Podum’s passing was a massive blow to all of us in the company. We started mass testing at Aideobarie and Rangajan. There was still a taboo attached to testing positive compounded by the fear of the isolation camp. All four members of the family that looks after my house on Aideobarie tested positive. Our factory assistant manager lost his mother to Covid. It was stressful, beyond words, to worry about a workforce of 700 people and their families. It’s an enormous responsibility, and the anxiety was unprecedented.
Durga Puja and Diwali arrived, and as quickly as the pandemic had peaked. We were steeling ourselves for the worst; it seemed that we were now seeing some respite. The numbers reported were plateauing, the curve was flattening, and eventually began their downward spiral.

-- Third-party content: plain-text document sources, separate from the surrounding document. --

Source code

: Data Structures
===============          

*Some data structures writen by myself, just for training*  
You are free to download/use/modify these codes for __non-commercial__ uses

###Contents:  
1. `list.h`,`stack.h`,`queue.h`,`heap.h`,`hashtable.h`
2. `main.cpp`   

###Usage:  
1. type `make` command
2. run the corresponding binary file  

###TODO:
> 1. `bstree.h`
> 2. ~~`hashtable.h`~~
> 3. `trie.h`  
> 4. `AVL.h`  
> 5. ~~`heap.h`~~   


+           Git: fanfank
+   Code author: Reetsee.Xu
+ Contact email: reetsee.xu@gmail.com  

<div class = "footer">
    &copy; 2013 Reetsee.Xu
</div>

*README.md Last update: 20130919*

Through it all, of course, work continued. With an absent first flush, there had been a massive shortage of tea. The market reacted positively, and prices went up. We were able to revive our cash flow and bring back the equilibrium in the business. I had wondered if I would be able to see this day, as we didn’t know if we would be able to sell teas, to ship teas out. I had hoped to survive the pandemic, keep things going, make sure my people had food to eat. So, to be able to achieve a little more was indeed a blessing. We continued our harvest and production until December, closing for the winter. Every day of the year, we prayed that we would close the season and move on.
As I look back at 2020, it was also a lesson to pare back to the essentials. Forced to prioritise, I, like many of us, found that my needs were few. During the lockdown, finding myself with more time than I have had in a long time, I was able to turn my attention to my home and family. Yes, it was an anxious time but forced to stay indoors, I was able to help with the chores, tend to my mother’s garden… life before the pandemic was all about work. It was work that determined how much time I had left for people and things I enjoyed. Is work so important, my mother had asked? I didn’t have an answer for her then.
As restrictions have lifted, and life bears some resemblance to a world we knew once before, I realise that it’s easy to slip back into the busy routine of our days. But is work the purpose of our lives or the source of happiness? At this juncture, I say not. What then is? How have we changed as people? How do we understand life better? How can we stop taking nature for granted?
In Jorhat, where I live, my 11-year old asks me to teach her how to sanitise her desk and chair at school as they reopen. I can tell she’s jittery about returning to school, a place that has always spelt safety and security. Another reminder that this battle with the invisible army is still underway.
As I now wait for the Covid vaccine, I wonder about the real lessons from the year.